Document images with source code

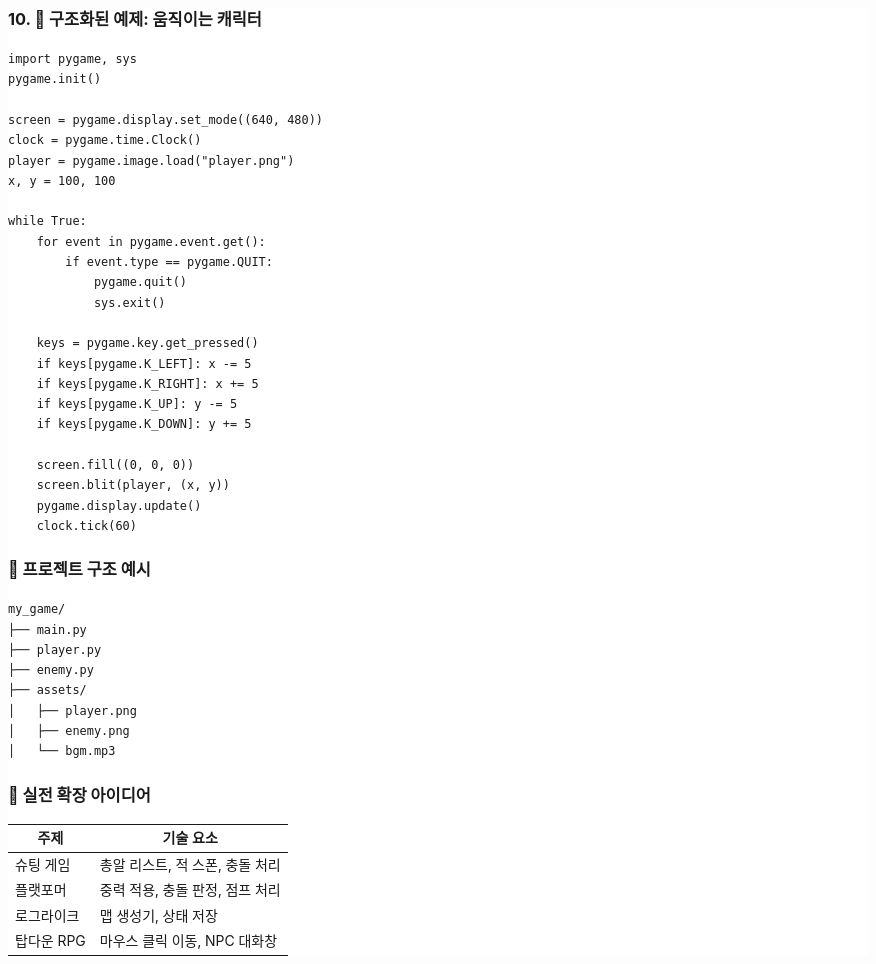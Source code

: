 ### 10. 🧩 구조화된 예제: 움직이는 캐릭터

```
import pygame, sys
pygame.init()

screen = pygame.display.set_mode((640, 480))
clock = pygame.time.Clock()
player = pygame.image.load("player.png")
x, y = 100, 100

while True:
    for event in pygame.event.get():
        if event.type == pygame.QUIT:
            pygame.quit()
            sys.exit()

    keys = pygame.key.get_pressed()
    if keys[pygame.K_LEFT]: x -= 5
    if keys[pygame.K_RIGHT]: x += 5
    if keys[pygame.K_UP]: y -= 5
    if keys[pygame.K_DOWN]: y += 5

    screen.fill((0, 0, 0))
    screen.blit(player, (x, y))
    pygame.display.update()
    clock.tick(60)
```

### 🔁 프로젝트 구조 예시

```
my_game/
├── main.py
├── player.py
├── enemy.py
├── assets/
│   ├── player.png
│   ├── enemy.png
│   └── bgm.mp3
```

### 🚀 실전 확장 아이디어

| 주제       | 기술 요소                       |
| ---------- | ------------------------------- |
| 슈팅 게임  | 총알 리스트, 적 스폰, 충돌 처리 |
| 플랫포머   | 중력 적용, 충돌 판정, 점프 처리 |
| 로그라이크 | 맵 생성기, 상태 저장            |
| 탑다운 RPG | 마우스 클릭 이동, NPC 대화창    |
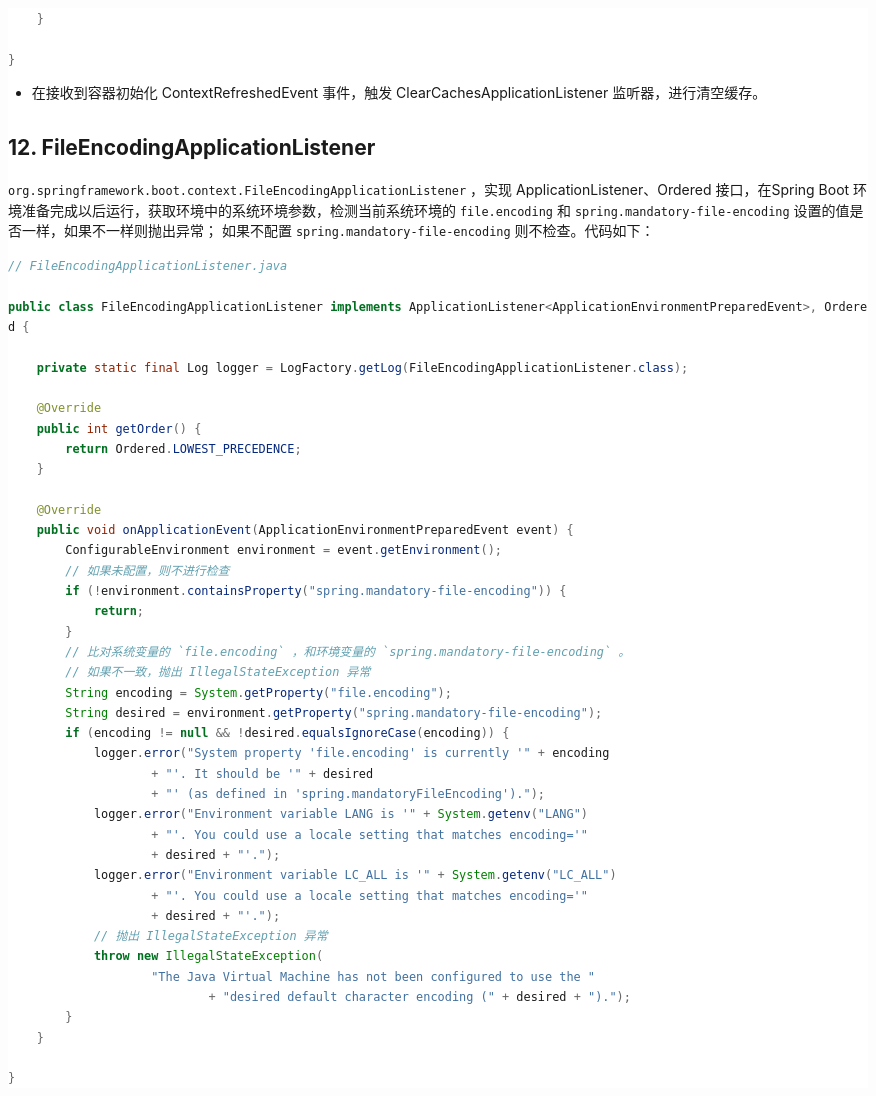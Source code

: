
 ```java
    }

}
```

- 在接收到容器初始化 ContextRefreshedEvent 事件，触发 ClearCachesApplicationListener 监听器，进行清空缓存。





## 12. FileEncodingApplicationListener

`org.springframework.boot.context.FileEncodingApplicationListener` ，实现 ApplicationListener、Ordered 接口，在Spring Boot 环境准备完成以后运行，获取环境中的系统环境参数，检测当前系统环境的 `file.encoding` 和 `spring.mandatory-file-encoding` 设置的值是否一样，如果不一样则抛出异常；
如果不配置 `spring.mandatory-file-encoding` 则不检查。代码如下：

```java
// FileEncodingApplicationListener.java

public class FileEncodingApplicationListener implements ApplicationListener<ApplicationEnvironmentPreparedEvent>, Ordered {

    private static final Log logger = LogFactory.getLog(FileEncodingApplicationListener.class);

    @Override
    public int getOrder() {
        return Ordered.LOWEST_PRECEDENCE;
    }

    @Override
    public void onApplicationEvent(ApplicationEnvironmentPreparedEvent event) {
        ConfigurableEnvironment environment = event.getEnvironment();
        // 如果未配置，则不进行检查
        if (!environment.containsProperty("spring.mandatory-file-encoding")) {
            return;
        }
        // 比对系统变量的 `file.encoding` ，和环境变量的 `spring.mandatory-file-encoding` 。
        // 如果不一致，抛出 IllegalStateException 异常
        String encoding = System.getProperty("file.encoding");
        String desired = environment.getProperty("spring.mandatory-file-encoding");
        if (encoding != null && !desired.equalsIgnoreCase(encoding)) {
            logger.error("System property 'file.encoding' is currently '" + encoding
                    + "'. It should be '" + desired
                    + "' (as defined in 'spring.mandatoryFileEncoding').");
            logger.error("Environment variable LANG is '" + System.getenv("LANG")
                    + "'. You could use a locale setting that matches encoding='"
                    + desired + "'.");
            logger.error("Environment variable LC_ALL is '" + System.getenv("LC_ALL")
                    + "'. You could use a locale setting that matches encoding='"
                    + desired + "'.");
            // 抛出 IllegalStateException 异常
            throw new IllegalStateException(
                    "The Java Virtual Machine has not been configured to use the "
                            + "desired default character encoding (" + desired + ").");
        }
    }

}
```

> _Prompt_
Pictures aside, repeat every entry exactly as written.

> _Solved problem_
Source code

: ### 10. 🧩 구조화된 예제: 움직이는 캐릭터

```
import pygame, sys
pygame.init()

screen = pygame.display.set_mode((640, 480))
clock = pygame.time.Clock()
player = pygame.image.load("player.png")
x, y = 100, 100

while True:
    for event in pygame.event.get():
        if event.type == pygame.QUIT:
            pygame.quit()
            sys.exit()

    keys = pygame.key.get_pressed()
    if keys[pygame.K_LEFT]: x -= 5
    if keys[pygame.K_RIGHT]: x += 5
    if keys[pygame.K_UP]: y -= 5
    if keys[pygame.K_DOWN]: y += 5

    screen.fill((0, 0, 0))
    screen.blit(player, (x, y))
    pygame.display.update()
    clock.tick(60)
```

### 🔁 프로젝트 구조 예시

```
my_game/
├── main.py
├── player.py
├── enemy.py
├── assets/
│   ├── player.png
│   ├── enemy.png
│   └── bgm.mp3
```

### 🚀 실전 확장 아이디어

| 주제       | 기술 요소                       |
| ---------- | ------------------------------- |
| 슈팅 게임  | 총알 리스트, 적 스폰, 충돌 처리 |
| 플랫포머   | 중력 적용, 충돌 판정, 점프 처리 |
| 로그라이크 | 맵 생성기, 상태 저장            |
| 탑다운 RPG | 마우스 클릭 이동, NPC 대화창    |
Source code

:
 ```java
    }

}
```

- 在接收到容器初始化 ContextRefreshedEvent 事件，触发 ClearCachesApplicationListener 监听器，进行清空缓存。





## 12. FileEncodingApplicationListener

`org.springframework.boot.context.FileEncodingApplicationListener` ，实现 ApplicationListener、Ordered 接口，在Spring Boot 环境准备完成以后运行，获取环境中的系统环境参数，检测当前系统环境的 `file.encoding` 和 `spring.mandatory-file-encoding` 设置的值是否一样，如果不一样则抛出异常；
如果不配置 `spring.mandatory-file-encoding` 则不检查。代码如下：

```java
// FileEncodingApplicationListener.java

public class FileEncodingApplicationListener implements ApplicationListener<ApplicationEnvironmentPreparedEvent>, Ordered {

    private static final Log logger = LogFactory.getLog(FileEncodingApplicationListener.class);

    @Override
    public int getOrder() {
        return Ordered.LOWEST_PRECEDENCE;
    }

    @Override
    public void onApplicationEvent(ApplicationEnvironmentPreparedEvent event) {
        ConfigurableEnvironment environment = event.getEnvironment();
        // 如果未配置，则不进行检查
        if (!environment.containsProperty("spring.mandatory-file-encoding")) {
            return;
        }
        // 比对系统变量的 `file.encoding` ，和环境变量的 `spring.mandatory-file-encoding` 。
        // 如果不一致，抛出 IllegalStateException 异常
        String encoding = System.getProperty("file.encoding");
        String desired = environment.getProperty("spring.mandatory-file-encoding");
        if (encoding != null && !desired.equalsIgnoreCase(encoding)) {
            logger.error("System property 'file.encoding' is currently '" + encoding
                    + "'. It should be '" + desired
                    + "' (as defined in 'spring.mandatoryFileEncoding').");
            logger.error("Environment variable LANG is '" + System.getenv("LANG")
                    + "'. You could use a locale setting that matches encoding='"
                    + desired + "'.");
            logger.error("Environment variable LC_ALL is '" + System.getenv("LC_ALL")
                    + "'. You could use a locale setting that matches encoding='"
                    + desired + "'.");
            // 抛出 IllegalStateException 异常
            throw new IllegalStateException(
                    "The Java Virtual Machine has not been configured to use the "
                            + "desired default character encoding (" + desired + ").");
        }
    }

}
```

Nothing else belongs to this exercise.